> [PROBLEM DETAILS] An exact restatement is required. Cover only the lines of the records from the first through the line with "for this club.", and skip pictures.

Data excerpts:
┌──
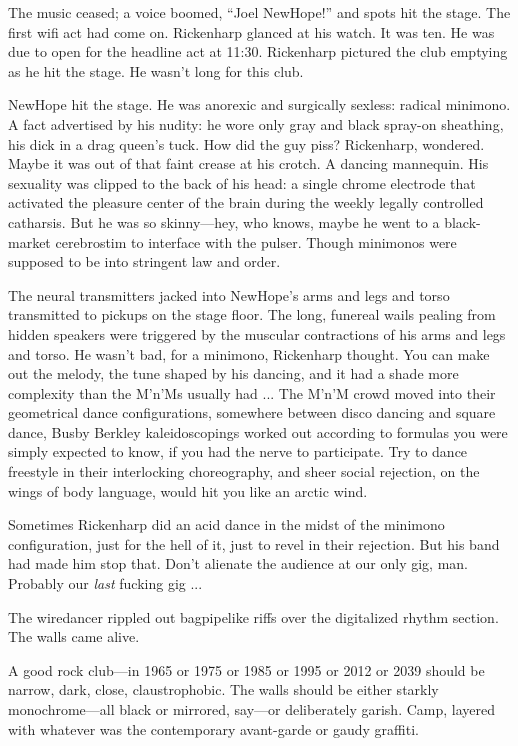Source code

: The music ceased; a voice boomed, ``Joel NewHope!'' and spots hit the stage. The first wifi act had come on. Rickenharp glanced at his watch. It was ten. He was due to open for the headline act at 11:30. Rickenharp pictured the club emptying as he hit the stage. He wasn't long for this club.

NewHope hit the stage. He was anorexic and surgically sexless: radical minimono. A fact advertised by his nudity: he wore only gray and black spray-on sheathing, his dick in a drag queen's tuck. How did the guy piss? Rickenharp, wondered. Maybe it was out of that faint crease at his crotch. A dancing mannequin. His sexuality was clipped to the back of his head: a single chrome electrode that activated the pleasure center of the brain during the weekly legally controlled catharsis. But he was so skinny---hey, who knows, maybe he went to a black-market cerebrostim to interface with the pulser. Though minimonos were supposed to be into stringent law and order.

The neural transmitters jacked into NewHope's arms and legs and torso transmitted to pickups on the stage floor. The long, funereal wails pealing from hidden speakers were triggered by the muscular contractions of his arms and legs and torso. He wasn't bad, for a minimono, Rickenharp thought. You can make out the melody, the tune shaped by his dancing, and it had a shade more complexity than the M'n'Ms usually had ... The M'n'M crowd moved into their geometrical dance configurations, somewhere between disco dancing and square dance, Busby Berkley kaleidoscopings worked out according to formulas you were simply expected to know, if you had the nerve to participate. Try to dance freestyle in their interlocking choreography, and sheer social rejection, on the wings of body language, would hit you like an arctic wind.

Sometimes Rickenharp did an acid dance in the midst of the minimono configuration, just for the hell of it, just to revel in their rejection. But his band had made him stop that. Don't alienate the audience at our only gig, man. Probably our \textit{last} fucking gig ...

The wiredancer rippled out bagpipelike riffs over the digitalized rhythm section. The walls came alive.

A good rock club---in 1965 or 1975 or 1985 or 1995 or 2012 or 2039 should be narrow, dark, close, claustrophobic. The walls should be either starkly monochrome---all black or mirrored, say---or deliberately garish. Camp, layered with whatever was the contemporary avant-garde or gaudy graffiti.

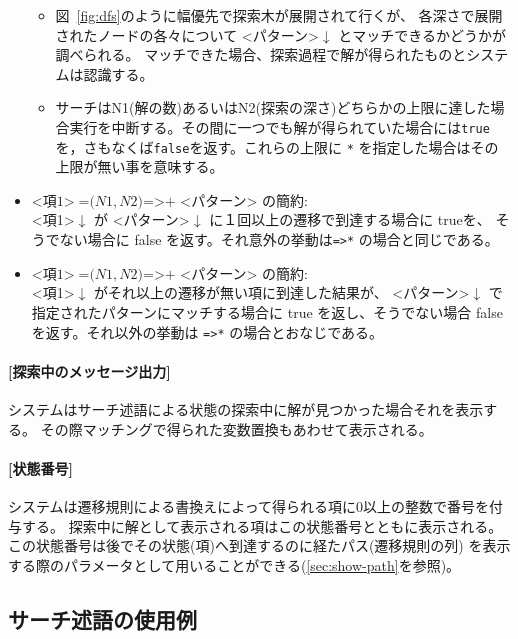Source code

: \documentclass{article}
\begin{document}
\begin{itemize}
\begin{itemize}
\item 図~{\ref{fig:dfs}}のように幅優先で探索木が展開されて行くが、
  各深さで展開されたノードの各々について <パターン>$\downarrow$ とマッチできるかどうかが調べられる。
  マッチできた場合、探索過程で解が得られたものとシステムは認識する。

\item サーチはN1(解の数)あるいはN2(探索の深さ)どちらかの上限に達した場合実行を中断する。その間に一つでも解が得られていた場合には\texttt{true}を，さもなくば\texttt{false}を返す。これらの上限に \texttt{*} を指定した場合はその上限が無い事を意味する。
\end{itemize}

\item $\mbox{<項1>}\; \mbox{=(}N1, N2\mbox{)=>+ <パターン>}$ の簡約:\\
      <項1>$\downarrow$ が <パターン>$\downarrow$ に１回以上の遷移で到達する場合に trueを、
	そうでない場合に false を返す。それ意外の挙動は\verb|=>*| の場合と同じである。

\item $\mbox{<項1>}\; \mbox{=(}N1, N2\mbox{)=>+ <パターン>}$ の簡約:\\
      <項1>$\downarrow$ がそれ以上の遷移が無い項に到達した結果が、
      <パターン>$\downarrow$ で指定されたパターンにマッチする場合に true を返し、そうでない場合
      false を返す。それ以外の挙動は \verb|=>*| の場合とおなじである。
\end{itemize}

\paragraph{[探索中のメッセージ出力]}
システムはサーチ述語による状態の探索中に解が見つかった場合それを表示する。
その際マッチングで得られた変数置換もあわせて表示される。

\paragraph{[状態番号]}
システムは遷移規則による書換えによって得られる項に0以上の整数で番号を付与する。
探索中に解として表示される項はこの状態番号とともに表示される。
この状態番号は後でその状態(項)へ到達するのに経たパス(遷移規則の列) を表示する際のパラメータとして用いることができる(\ref{sec:show-path}を参照)。

\subsection{サーチ述語の使用例}
\label{sec:search-example-1}
\end{document}
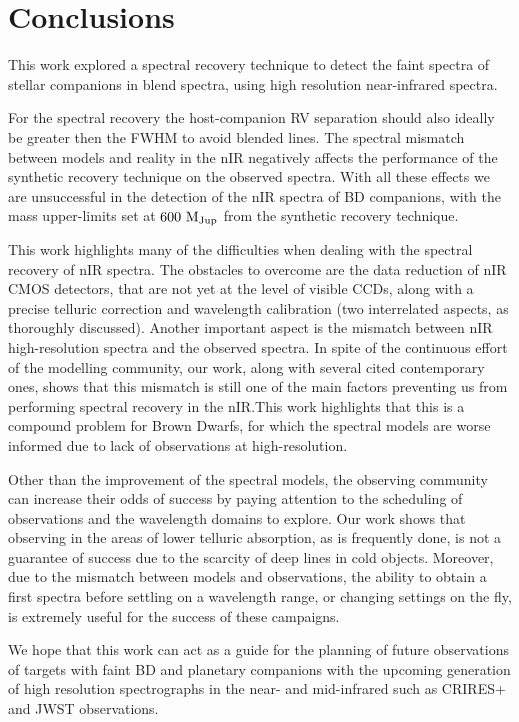 \documentclass[fleqn,usenatbib]{mnras}
\begin{document}
\section{Conclusions}
\label{sec:conclusions}
This work explored a spectral recovery technique to detect the faint spectra of stellar companions in blend spectra, using high resolution near-infrared spectra. 

For the spectral recovery the host-companion RV separation should also ideally be greater then the FWHM to avoid blended lines. The spectral mismatch between models and reality in the nIR negatively affects the performance of the synthetic recovery technique on the observed spectra. With all these effects we are unsuccessful in the detection of the nIR spectra of BD companions,  with the mass upper-limits set at \(\rm 600~M_{Jup}\) from the synthetic recovery technique.

This work highlights many of the difficulties when dealing with the spectral recovery of nIR spectra. The obstacles to overcome are the data reduction of nIR CMOS detectors, that are not yet at the level of visible CCDs, along with a precise telluric correction and wavelength calibration (two interrelated aspects, as thoroughly discussed). Another important aspect is the mismatch between nIR high-resolution spectra and the observed spectra. In spite of the continuous effort of the modelling community, our work, along with several cited contemporary ones, shows that this mismatch is still one of the main factors preventing us from performing spectral recovery in the nIR.\@ This work highlights that this is a compound problem for Brown Dwarfs, for which the spectral models are worse informed due to lack of observations at high-resolution.

Other than the improvement of the spectral models, the observing community can increase their odds of success by paying attention to the scheduling of observations and the wavelength domains to explore. Our work shows that observing in the areas of lower telluric absorption, as is frequently done, is not a guarantee of success due to the scarcity of deep lines in cold objects. Moreover, due to the mismatch between models and observations, the ability to obtain a first spectra before settling on a wavelength range, or changing settings on the fly, is extremely useful for the success of these campaigns.

We hope that this work can act as a guide for the planning of future observations of targets with faint BD and planetary companions with the upcoming generation of high resolution spectrographs in the near- and mid-infrared such as CRIRES+ and JWST observations.
\end{document}
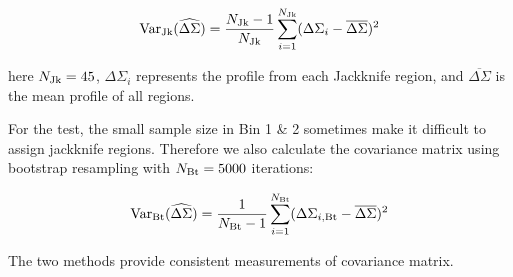 \documentclass[fleqn,usenatbib,useAMS]{mnras}
\begin{document}
    \begin{equation}
        \mathrm{Var}_{\rm Jk}(\widehat{\Delta\Sigma}) = \frac{N_{\rm Jk} - 1}{N_{\rm Jk}} \sum\limits_{i=1}^{N_{\rm Jk}} (\Delta\Sigma_{i} - \overline{\Delta\Sigma})^2
    \end{equation}

    \noindent here $N_{\rm Jk}=45$, $\Delta\Sigma_{i}$ represents the \dsigma{} profile from each
    Jackknife region, and $\overline{\Delta\Sigma}$ is the mean profile of all regions.

    For the \topn{} test, the small sample size in Bin 1 \& 2 sometimes make it difficult to assign
    jackknife regions. Therefore we also calculate the covariance matrix using bootstrap resampling
    with $N_{\rm Bt}=5000$ iterations:

    \begin{equation}
        \mathrm{Var}_{\rm Bt}(\widehat{\Delta\Sigma}) = \frac{1}{N_{\rm Bt} - 1} \sum\limits_{i=1}^{N_{\rm Bt}} (\Delta\Sigma_{i, \rm Bt} - \overline{\Delta\Sigma})^2
    \end{equation}

    \noindent The two methods provide consistent measurements of covariance matrix.
\end{document}
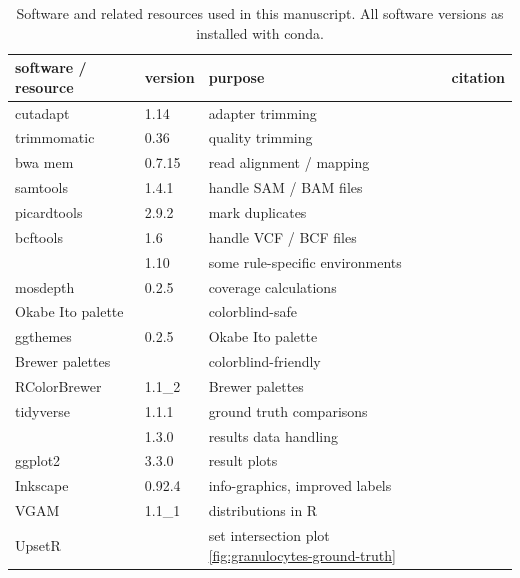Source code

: \documentclass[authoryear,preprint,11pt]{scrartcl}
\begin{document}
\begin{center}
 \begin{table}[tbp]
  \caption{Software and related resources used in this manuscript. All software versions as installed with conda.}
  \label{tab:software-overview}
  \begin{tabular}{llll}
    \toprule
    software / resource & version   & purpose                       & citation \\
    \toprule
    cutadapt            & 1.14      & adapter trimming              & \citep{martin_cutadapt_2011} \\
    \midrule
    trimmomatic         & 0.36      & quality trimming              & \citep{bolger_trimmomatic_2014} \\
    \midrule
    bwa mem             & 0.7.15    & read alignment / mapping      & \citep{li_aligning_2013} \\
    \midrule
    samtools            & 1.4.1     & handle SAM / BAM files        & \citep{li_sequence_2009} \\
    \midrule
    picardtools         & 2.9.2     & mark duplicates               &  \\
    \midrule
    bcftools            & 1.6       & handle VCF / BCF files        & \citep{danecek_variant_2011} \\
                        & 1.10      & some rule-specific environments & \citep{danecek_variant_2011} \\
    \midrule
    mosdepth            & 0.2.5     & coverage calculations         & \citep{pedersen_mosdepth_2018} \\
    \midrule
    Okabe Ito palette   &           & colorblind-safe               & \citep{okabe_color_2008} \\
    \midrule
    ggthemes            & 0.2.5     & Okabe Ito palette             & \citep{arnold_ggthemes_2019} \\
    \midrule
    Brewer palettes     &           & colorblind-friendly           & \citep{brewer_colorbrewer_2006} \\
    \midrule
    RColorBrewer        & 1.1\_2     & Brewer palettes              & \citep{neuwirth_rcolorbrewer_2014} \\
    \midrule
    tidyverse           & 1.1.1     & ground truth comparisons      & \citep{wickham_welcome_2019} \\
                        & 1.3.0     & results data handling         &  \\
    \midrule
    ggplot2             & 3.3.0     & result plots                  & \citep{wickham_ggplot2_2016} \\
    \midrule
    Inkscape            & 0.92.4    & info-graphics, improved labels & \\
    \midrule
    VGAM                & 1.1\_1     & distributions in R            & \citep{yee_vgam_2008,yee_vector_2015} \\
    \midrule
    UpsetR              &           & set intersection plot \ref{fig:granulocytes-ground-truth} & \citep{conway_upsetr_2017} \\
    \bottomrule
  \end{tabular}
 \end{table}
\end{center}




\end{document}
└──
> [RESULT BELOW]
Source code

: The music ceased; a voice boomed, ``Joel NewHope!'' and spots hit the stage. The first wifi act had come on. Rickenharp glanced at his watch. It was ten. He was due to open for the headline act at 11:30. Rickenharp pictured the club emptying as he hit the stage. He wasn't long for this club.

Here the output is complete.